Orbital characteristics
- Epoch: 6 June 1930 (JD 2426133.5)
- Observation arc: 49 days
- Number of observations: 54
- Perihelion: 1.1528 AU
- Eccentricity: ~1.000
- Orbital period: <270,000 years (inbound)
- Inclination: 97.0912°
- Longitude of ascending node: 279.265°
- Argument of periapsis: 320.966°
- Last perihelion: 10 May 1930

Physical characteristics
- Mean radius: 0.188 km (0.117 mi)
- Comet total magnitude (M1): 12.5
- Apparent magnitude: 9.0 (1930 apparition)

= C/1930 L1 (Forbes) =

Non-periodic comet

Comet Forbes, formally designated as C/1930 L1, is a non-periodic comet that was only observed through optical telescopes in the year 1930.

== Observational history ==
The comet was discovered by Alexander F. I. Forbes as a 9th-magnitude object on the early morning skies of 31 May 1930. It was the fifth new comet of the year and the second of three comets he discovered overall. He immediately informed the Union Observatory in Johannesburg after an exact position was determined about two days later.

The comet was already on its outbound flight since it reached perihelion on 10 May 1930, about three weeks before discovery, but was still approaching Earth at the time, allowing it to be regularly observed from Johannesburg until the end of June. It was only visible in the southern hemisphere until 23 June when first northern observations were recorded by the National Observatory in Athens, Greece.
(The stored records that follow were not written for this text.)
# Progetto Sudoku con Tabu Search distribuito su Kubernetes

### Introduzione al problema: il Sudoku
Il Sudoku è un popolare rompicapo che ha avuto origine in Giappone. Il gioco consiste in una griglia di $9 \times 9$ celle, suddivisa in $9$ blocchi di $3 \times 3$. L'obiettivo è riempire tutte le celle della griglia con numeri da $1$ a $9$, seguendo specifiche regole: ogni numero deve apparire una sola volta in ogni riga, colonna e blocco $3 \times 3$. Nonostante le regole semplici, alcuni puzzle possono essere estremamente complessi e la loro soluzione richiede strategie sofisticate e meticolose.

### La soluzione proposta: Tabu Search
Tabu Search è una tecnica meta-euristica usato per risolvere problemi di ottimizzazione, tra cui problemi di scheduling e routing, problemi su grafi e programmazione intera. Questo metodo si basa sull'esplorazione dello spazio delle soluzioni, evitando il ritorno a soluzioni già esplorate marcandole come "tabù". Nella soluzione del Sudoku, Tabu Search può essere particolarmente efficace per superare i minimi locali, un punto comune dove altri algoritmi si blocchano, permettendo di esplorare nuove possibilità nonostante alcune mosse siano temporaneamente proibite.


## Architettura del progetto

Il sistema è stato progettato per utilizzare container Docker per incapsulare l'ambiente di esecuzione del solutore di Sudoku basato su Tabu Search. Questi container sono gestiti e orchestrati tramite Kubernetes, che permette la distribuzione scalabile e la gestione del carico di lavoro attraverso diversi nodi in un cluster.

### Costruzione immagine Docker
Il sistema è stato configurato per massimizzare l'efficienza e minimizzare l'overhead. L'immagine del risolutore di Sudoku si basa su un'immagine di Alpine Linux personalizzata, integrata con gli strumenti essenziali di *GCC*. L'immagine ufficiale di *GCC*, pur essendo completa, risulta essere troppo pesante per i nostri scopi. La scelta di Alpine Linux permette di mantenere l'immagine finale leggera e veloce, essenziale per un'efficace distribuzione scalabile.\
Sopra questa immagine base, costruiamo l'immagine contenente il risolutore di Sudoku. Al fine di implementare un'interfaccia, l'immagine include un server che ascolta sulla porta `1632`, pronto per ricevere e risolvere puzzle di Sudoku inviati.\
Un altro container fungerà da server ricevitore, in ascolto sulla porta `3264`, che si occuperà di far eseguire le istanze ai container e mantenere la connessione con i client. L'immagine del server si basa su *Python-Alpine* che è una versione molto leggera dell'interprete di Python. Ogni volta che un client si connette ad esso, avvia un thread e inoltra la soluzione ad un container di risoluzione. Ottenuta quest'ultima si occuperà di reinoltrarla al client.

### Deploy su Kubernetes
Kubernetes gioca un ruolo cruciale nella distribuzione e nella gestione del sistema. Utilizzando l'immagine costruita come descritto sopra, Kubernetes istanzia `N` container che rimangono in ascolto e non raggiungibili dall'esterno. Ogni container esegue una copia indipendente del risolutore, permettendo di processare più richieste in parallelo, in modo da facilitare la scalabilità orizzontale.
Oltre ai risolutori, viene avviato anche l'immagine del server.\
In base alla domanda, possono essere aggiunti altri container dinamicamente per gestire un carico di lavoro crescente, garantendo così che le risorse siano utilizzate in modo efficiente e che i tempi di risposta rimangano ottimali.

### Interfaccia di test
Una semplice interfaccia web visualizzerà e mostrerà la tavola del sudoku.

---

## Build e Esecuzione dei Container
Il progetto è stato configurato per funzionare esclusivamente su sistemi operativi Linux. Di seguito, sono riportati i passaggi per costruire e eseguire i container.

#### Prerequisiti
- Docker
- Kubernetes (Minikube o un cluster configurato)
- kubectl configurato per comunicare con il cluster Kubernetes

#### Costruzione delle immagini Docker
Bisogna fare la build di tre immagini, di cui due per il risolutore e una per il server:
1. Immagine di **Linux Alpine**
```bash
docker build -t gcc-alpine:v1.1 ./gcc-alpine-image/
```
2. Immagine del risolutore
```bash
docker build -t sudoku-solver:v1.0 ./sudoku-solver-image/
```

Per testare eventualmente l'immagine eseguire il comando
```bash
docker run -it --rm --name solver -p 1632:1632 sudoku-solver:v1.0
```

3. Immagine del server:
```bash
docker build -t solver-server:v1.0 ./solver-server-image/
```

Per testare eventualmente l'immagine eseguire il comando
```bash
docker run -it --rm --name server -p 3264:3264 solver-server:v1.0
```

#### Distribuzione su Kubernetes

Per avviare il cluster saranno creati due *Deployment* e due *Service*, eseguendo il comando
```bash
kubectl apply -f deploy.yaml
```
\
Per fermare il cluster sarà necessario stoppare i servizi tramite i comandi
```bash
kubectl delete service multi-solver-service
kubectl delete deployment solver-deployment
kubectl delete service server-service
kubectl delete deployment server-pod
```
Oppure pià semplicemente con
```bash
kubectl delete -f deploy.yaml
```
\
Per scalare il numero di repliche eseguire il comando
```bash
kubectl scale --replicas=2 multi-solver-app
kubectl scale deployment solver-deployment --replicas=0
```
George van Biesbroeck made his first observations of the comet from the Yerkes Observatory on 21 June with Georg von Struve following suit from the Berlin Observatory shortly afterwards, however by that time it rapidly faded away from magnitude 11 to 15 by the end of the month, though a short tail was reported. Van Biesbroeck continued his photographic observations of the comet until 17 July, and its last known position was recorded on 21 July.

== Orbit ==
In 1952, Austrian astronomer Erich Senftl of the Vienna Observatory was able to calculate a retrograde parabolic orbit based from 54 observations over 49 days, which is inclined to 97 degrees from the ecliptic. It reached perihelion at a distance of 1.12 AU on 10 May 1930, and made its closest approach to Earth at a distance of 0.37 AU on 21 June. Due to limited data acquired, it is unknown whether it remains bound to the Solar System or it was ejected into interstellar space.